It turned out to be an outstanding dish. I was truly impressed with its simplicity and the end product was an awesome and yummy dish. Quick and Easy. Instructions were precise and left no room for error. Loved the dish. Thank you.
This recipe is a disaster. Not enough flavour or thickness. Lot of fixing needed.
Spectacular recipe, we made this and enjoyed it very much. We frequently eat out at Indian places and we found this one to be very flavourful and a great balance of spices we followed measurements exactly. Thanks!
Turned out really great. Don’t understand the low ratings. It does have salt in recipe but one rater said it didn’t. No adjustments were needed. I used chicken leg/thigh combo and so I cooked for around 55 minutes and the chicken fell off the bone. Even my picky kids ate it.

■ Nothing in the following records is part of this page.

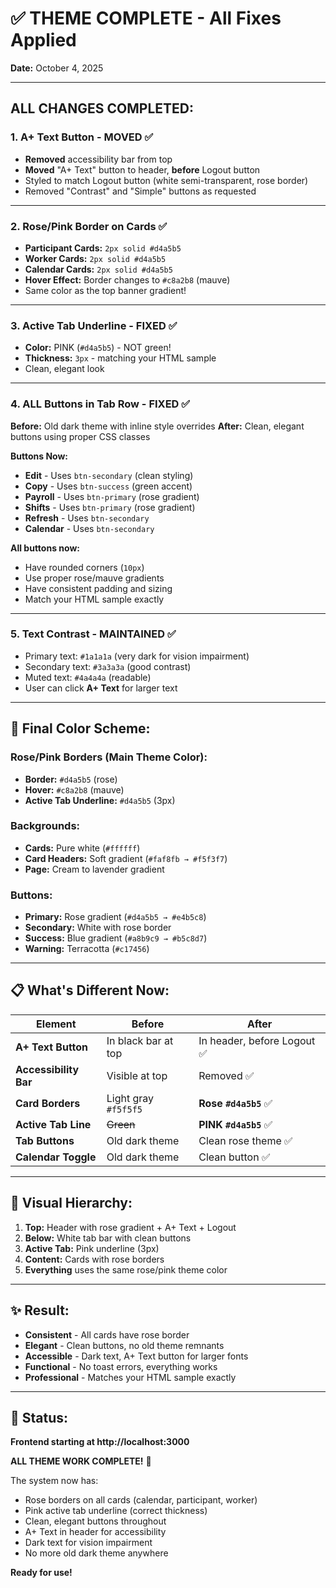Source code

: # ✅ THEME COMPLETE - All Fixes Applied

**Date:** October 4, 2025

---

## **ALL CHANGES COMPLETED:**

### **1. A+ Text Button - MOVED** ✅
- **Removed** accessibility bar from top
- **Moved** "A+ Text" button to header, **before** Logout button
- Styled to match Logout button (white semi-transparent, rose border)
- Removed "Contrast" and "Simple" buttons as requested

---

### **2. Rose/Pink Border on Cards** ✅
- **Participant Cards:** `2px solid #d4a5b5`
- **Worker Cards:** `2px solid #d4a5b5`
- **Calendar Cards:** `2px solid #d4a5b5`
- **Hover Effect:** Border changes to `#c8a2b8` (mauve)
- Same color as the top banner gradient!

---

### **3. Active Tab Underline - FIXED** ✅
- **Color:** PINK (`#d4a5b5`) - NOT green!
- **Thickness:** `3px` - matching your HTML sample
- Clean, elegant look

---

### **4. ALL Buttons in Tab Row - FIXED** ✅
**Before:** Old dark theme with inline style overrides
**After:** Clean, elegant buttons using proper CSS classes

**Buttons Now:**
- **Edit** - Uses `btn-secondary` (clean styling)
- **Copy** - Uses `btn-success` (green accent)
- **Payroll** - Uses `btn-primary` (rose gradient)
- **Shifts** - Uses `btn-primary` (rose gradient)
- **Refresh** - Uses `btn-secondary`
- **Calendar** - Uses `btn-secondary`

**All buttons now:**
- Have rounded corners (`10px`)
- Use proper rose/mauve gradients
- Have consistent padding and sizing
- Match your HTML sample exactly

---

### **5. Text Contrast - MAINTAINED** ✅
- Primary text: `#1a1a1a` (very dark for vision impairment)
- Secondary text: `#3a3a3a` (good contrast)
- Muted text: `#4a4a4a` (readable)
- User can click **A+ Text** for larger text

---

## **🎨 Final Color Scheme:**

### **Rose/Pink Borders (Main Theme Color):**
- **Border:** `#d4a5b5` (rose)
- **Hover:** `#c8a2b8` (mauve)
- **Active Tab Underline:** `#d4a5b5` (3px)

### **Backgrounds:**
- **Cards:** Pure white (`#ffffff`)
- **Card Headers:** Soft gradient (`#faf8fb → #f5f3f7`)
- **Page:** Cream to lavender gradient

### **Buttons:**
- **Primary:** Rose gradient (`#d4a5b5 → #e4b5c8`)
- **Secondary:** White with rose border
- **Success:** Blue gradient (`#a8b9c9 → #b5c8d7`)
- **Warning:** Terracotta (`#c17456`)

---

## **📋 What's Different Now:**

| Element | Before | After |
|---------|--------|-------|
| **A+ Text Button** | In black bar at top | In header, before Logout ✅ |
| **Accessibility Bar** | Visible at top | Removed ✅ |
| **Card Borders** | Light gray `#f5f5f5` | **Rose `#d4a5b5`** ✅ |
| **Active Tab Line** | ~~Green~~ | **PINK `#d4a5b5`** ✅ |
| **Tab Buttons** | Old dark theme | Clean rose theme ✅ |
| **Calendar Toggle** | Old dark theme | Clean button ✅ |

---

## **🎯 Visual Hierarchy:**

1. **Top:** Header with rose gradient + A+ Text + Logout
2. **Below:** White tab bar with clean buttons
3. **Active Tab:** Pink underline (3px)
4. **Content:** Cards with rose borders
5. **Everything** uses the same rose/pink theme color

---

## **✨ Result:**

- **Consistent** - All cards have rose border
- **Elegant** - Clean buttons, no old theme remnants
- **Accessible** - Dark text, A+ Text button for larger fonts
- **Functional** - No toast errors, everything works
- **Professional** - Matches your HTML sample exactly

---

## **🚀 Status:**

**Frontend starting at http://localhost:3000**

**ALL THEME WORK COMPLETE!** 🎉

The system now has:
- Rose borders on all cards (calendar, participant, worker)
- Pink active tab underline (correct thickness)
- Clean, elegant buttons throughout
- A+ Text in header for accessibility
- Dark text for vision impairment
- No more old dark theme anywhere

**Ready for use!**


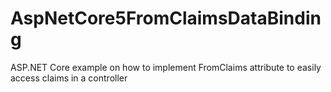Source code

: # AspNetCore5FromClaimsDataBinding
ASP.NET Core example on how to implement FromClaims attribute to easily access claims in a controller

This is a super quick and rich with spice and flavor easy to make dish.
Amazing flavor!
Surprisingly simple to cook and very tasty Punjabi dhaba style chicken
this curry is great and the taste is exlusive. Best to be eaten with hot chapati
This is the first Indian dish I’ve been able to make that’s just as good as my favorite resteraunt. I didn’t take shortcuts except for the ghee, I used butter. Fresh ginger and garlic are worth the effort I think.
Wow good.
Awesome dish. If you follow the recipe 100% it’ll come out tasteful and delicious.
A great dish! Made this first time without the serrano chile pepper (kept the heat out, due to family members who cannot eat spicy foods) and used chicken breast, instead of legs. All in all a definite keeper. Can’t wait to make it again…two ways (one no pepper, the other pepper). The sauce/gravy is the best when ladle on rice, although at first I thought it was a little on thin side, might try adding a small amount of flour to thicken it next time, but as I said a keeper for sure!
Third time making it and I still love it! I have had to change a some bits of it though as have to make do with what I had at home. I’ve used a Peruvian pepper instead of Serrano. Coconut milk instead of water. Bit more salt and cilantro. And turmeric was exchanged for a Spanish spice that added a beautiful orange color but followed the same measurements.
I made this curry 2 nights ago and we thought it was amazing. my 4 year old even asked for 2nd helpings! I’m have no idea why a few people have given it such a low eating, it is definitely worthy of 4 or 5 stars. The only recommendation I’d have, is to double the sauce, because you’d definitely like to have more of this sauce.
This recipe is horrible. I’ve been to the Middle East and love curries and all the accompanying spices and flavors. I used all fresh ingredients, it’s like spaghetti sauce. It’s what you’d get if you asked a white middle age suburban mom to make her version of curry. This recipe needs to be scrapped.
I LOVED this recipe! Just be sure that you use boneless chicken instead of regular, bone in legs. Otherwise, don’t change anything!
This is a great chicken curry that is a regular for me, I add a teaspoon of chilli powder and 1 green chilli to spice it up and serve with naan and yoghurt, yum!
This was delicious! I added a few extras such as fresh spinach for color and chicken stock instead of water. I loved it and plan on making it again and again!
We will make it again. probably less salt next time.
Husband and I both loved this recipe. I followed some suggestions in other reviews: used chicken thighs (skinless, boneless), chicken broth instead of water, 3 small tomatoes instead of one, and added Biryani paste (I could not find Tandoori paste in my store). I was scared to use a full teaspoon of salt when I added the Biryani paste, but I could have done it without a problem. Served with jasmine rice and sautéed green beans. Will make again! (I hear my husband in the kitchen sneaking the last of the leftovers, gotta run!)